The bottom line is that your agent can turn raw chat logs into actionable performance metrics by systematically querying project data and interaction histories.

1. First, subscribe to this MCP and provide your Chainlit Cloud URL along with the necessary Project API Key.
2. Next, direct your AI agent to identify the specific resource you want data from (e.g., list projects or select a thread).
3. Finally, prompt the agent using one of the available tools; it will execute the query and return structured diagnostics like traffic stats or detailed step logic.

## Frequently Asked Questions

**How do I find out how many different AI apps I'm running with Chainlit? (list_projects)**
Call `list_projects`. This tool returns a clean list of all the independently tracked projects you have configured in your Cloud instance.

**I need to see what users talked about today. Which tool do I use? (list_threads)**
Use `list_threads`. It finds and lists every unique conversational thread within a specific project, giving you the IDs needed for deeper inspection.

**What is the difference between `get_thread` and `list_steps`? (get_thread)**
`get_thread` gives you the entire conversation payload—the raw chat transcript. `list_steps`, on the other hand, breaks that down into the machine logic: identifying each specific prompt or tool call made during the session.

**How do I check if my chatbot is popular? (get_stats)**
`get_stats` pulls global metrics. It provides traffic boundaries and usage figures, telling you how many conversations were processed and what resource consumption was measured over time.

**When I run `list_steps`, what does the raw programmatic interaction step actually show me?**
It reveals the exact sequence of internal logic jumps used in a single chat. You get explicit details on every prompt, the model's output, and which tools were executed during that specific interaction.
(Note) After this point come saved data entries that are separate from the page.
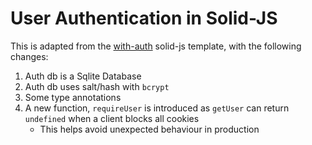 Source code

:# User Authentication in Solid-JS

This is adapted from the [with-auth](https://github.com/solidjs/solid-start/tree/main/examples/with-auth) solid-js template, with the following changes:

1. Auth db is a Sqlite Database
2. Auth db uses salt/hash with `bcrypt`
3. Some type annotations
3. A new function, `requireUser` is introduced as `getUser` can return `undefined` when a client blocks all cookies
    - This helps avoid unexpected behaviour in production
**How can I use `list_feedbacks` to find all the specific reasons users rated my bot poorly?**
This tool aggregates user review feedbacks, letting you filter by sentiment (like 'thumbs down'). You can read explicit textual complaints and spot recurring issues, such as formatting problems or poor tone.
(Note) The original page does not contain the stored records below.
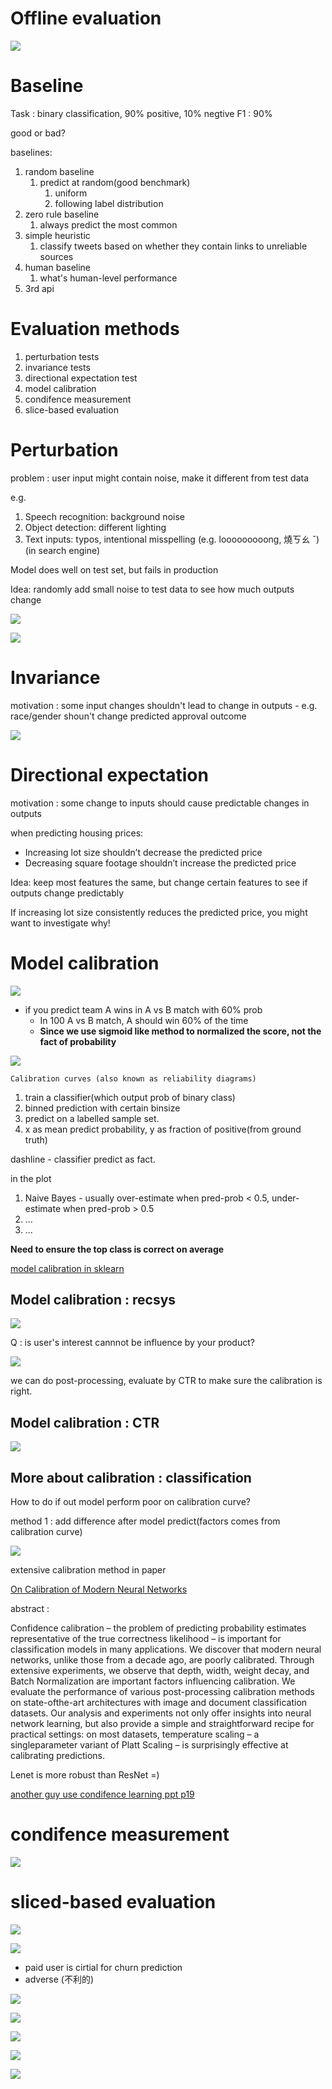 # Offline evaluation

<img src='./assets/6_1.png'></img>

# Baseline

Task : binary classification, 90% positive, 10% negtive
F1 : 90%

good or bad?

<!-- Naive : all guess positive

suppose 90 positive samples, 10 negtive

ground truth/predict|true|false
-----|-----|-----
positve|true positive(90)|false negtive (0)
negtive|false positive(10)|true negtive (0)

precision (naive) : 90/100 = 0.9
recall (naive) : 90/100 = 0.9

f1 (naive) = $\frac{2PR}{P+R} = \frac{1.8}{1.8} = 1$  -->

baselines:

1. random baseline
   1. predict at random(good benchmark)
      1. uniform
      2. following label distribution
2. zero rule baseline
   1. always predict the most common
3. simple heuristic
   1. classify tweets based on whether they contain links to unreliable sources
4. human baseline
   1. what's human-level performance
5. 3rd api


# Evaluation methods

1. perturbation tests
2. invariance tests
3. directional expectation test
4. model calibration
5. condifence measurement
6. slice-based evaluation

# Perturbation

problem : user input might contain noise, make it different from test data

e.g.

1. Speech recognition: background noise
2. Object detection: different lighting
3. Text inputs: typos, intentional misspelling (e.g. looooooooong, 燒ㄎㄠ ˇ) (in search engine)

Model does well on test set, but fails in production

Idea: randomly add small noise to test data to see how much outputs change

<img src='./assets/6_2.png'></img>

<img src='./assets/6_3.png'></img>

# Invariance 

motivation : some input changes shouldn't lead to change in outputs - e.g. race/gender shoun't change predicted approval outcome

<img src='./assets/6_4.png'></img>

# Directional expectation

motivation : some change to inputs should cause predictable changes in outputs

when predicting housing prices:
* Increasing lot size shouldn’t decrease the predicted price
* Decreasing square footage shouldn’t increase the predicted price

Idea: keep most features the same, but change certain features to see if outputs change predictably

If increasing lot size consistently reduces the predicted price, you might want to investigate why!

# Model calibration

<img src='./assets/6_5.png'></img>

* if you predict team A wins in A vs B match with 60% prob
  * In 100 A vs B match, A should win 60% of the time
  * **Since we use sigmoid like method to normalized the score, not the fact of probability**

<img src='./assets/6_6.png'></img>

`Calibration curves (also known as reliability diagrams)`

1. train a classifier(which output prob of binary class)
2. binned prediction with certain binsize
3. predict on a labelled sample set.
4. x as mean predict probability, y as fraction of positive(from ground truth)

dashline - classifier predict as fact.

in the plot

1. Naive Bayes - usually over-estimate when pred-prob < 0.5, under-estimate when pred-prob > 0.5 
2. ...
3. ...

**Need to ensure the top class is correct on average**

[model calibration in sklearn](https://scikit-learn.org/stable/modules/calibration.html)

## Model calibration : recsys

<img src='./assets/6_7.png'></img>

Q : is user's interest cannnot be influence by your product?

<img src='./assets/6_8.png'></img>

we can do post-processing, evaluate by CTR to make sure the calibration is right.

## Model calibration : CTR

<img src='./assets/6_9.png'></img>

## More about calibration : classification

How to do if out model perform poor on calibration curve?

method 1 : add difference after model predict(factors comes from calibration curve)

<img src='./assets/6_10.png'></img>

extensive calibration method in paper

[On Calibration of Modern Neural Networks](https://arxiv.org/pdf/1706.04599.pdf)

abstract : 

Confidence calibration – the problem of predicting probability estimates representative of the
true correctness likelihood – is important for
classification models in many applications. We
discover that modern neural networks, unlike
those from a decade ago, are poorly calibrated.
Through extensive experiments, we observe that
depth, width, weight decay, and Batch Normalization are important factors influencing calibration. We evaluate the performance of various
post-processing calibration methods on state-ofthe-art architectures with image and document
classification datasets. Our analysis and experiments not only offer insights into neural network learning, but also provide a simple and
straightforward recipe for practical settings: on
most datasets, temperature scaling – a singleparameter variant of Platt Scaling – is surprisingly effective at calibrating predictions.

Lenet is more robust than ResNet =)


[another guy use condifence learning ppt p19](https://docs.google.com/presentation/d/1TlL5MWIVOzVtX9384-HSdb7uQVRsQm5amhZ_p39flyI/edit#slide=id.g10caed7e31b_0_341)

# condifence measurement

<img src='./assets/6_11.png'></img>

# sliced-based evaluation

<img src='./assets/6_12.png'></img>

<img src='./assets/6_13.png'></img>

* paid user is cirtial for churn prediction
* adverse (不利的)

<img src='./assets/6_14.png'></img>

<img src='./assets/6_15.png'></img>

<img src='./assets/6_16.png'></img>

<img src='./assets/6_17.png'></img>

<img src='./assets/6_18.png'></img>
**If I know the ID, how do I use `get_thread` to pull the full payload of one specific chat?**
You provide the unique thread ID, and the tool returns the complete data structure. This is ideal for compliance audits or recreating a session without pulling in surrounding conversations.

**Before I use `list_projects`, what credentials do I need to connect my project?**
You must provide your Chainlit Cloud URL along with the associated Project API Key. These two pieces of information authenticate your agent and set the specific scope for all data queries.

**Will the AI agent be able to monitor the user interactions and evaluate chat history?**
Yes! The agent can dive into the `list_threads` and `get_thread` endpoints to retrieve comprehensive interaction logs from your deployed Chainlit apps. You can essentially command the agent to read past AI chats, summarize usage, or identify edge cases in the user input.

**Can it track the individual thought steps and LLM prompt tokens consumed?**
Absolutely. Using the `list_steps` tool, your agent analyzes the programmatic trace—including specific LLM calls, function blocks, or retrieval events. Thus, identifying hallucinations or latency issues is as easy as typing a prompt.

**Is it possible to extract and analyze human feedback scores instantly?**
Yes. The integration provides native capabilities via `list_feedbacks` to retrieve the explicit thumbs up, down, and textual comments your users left on specific messages, streamlining QA.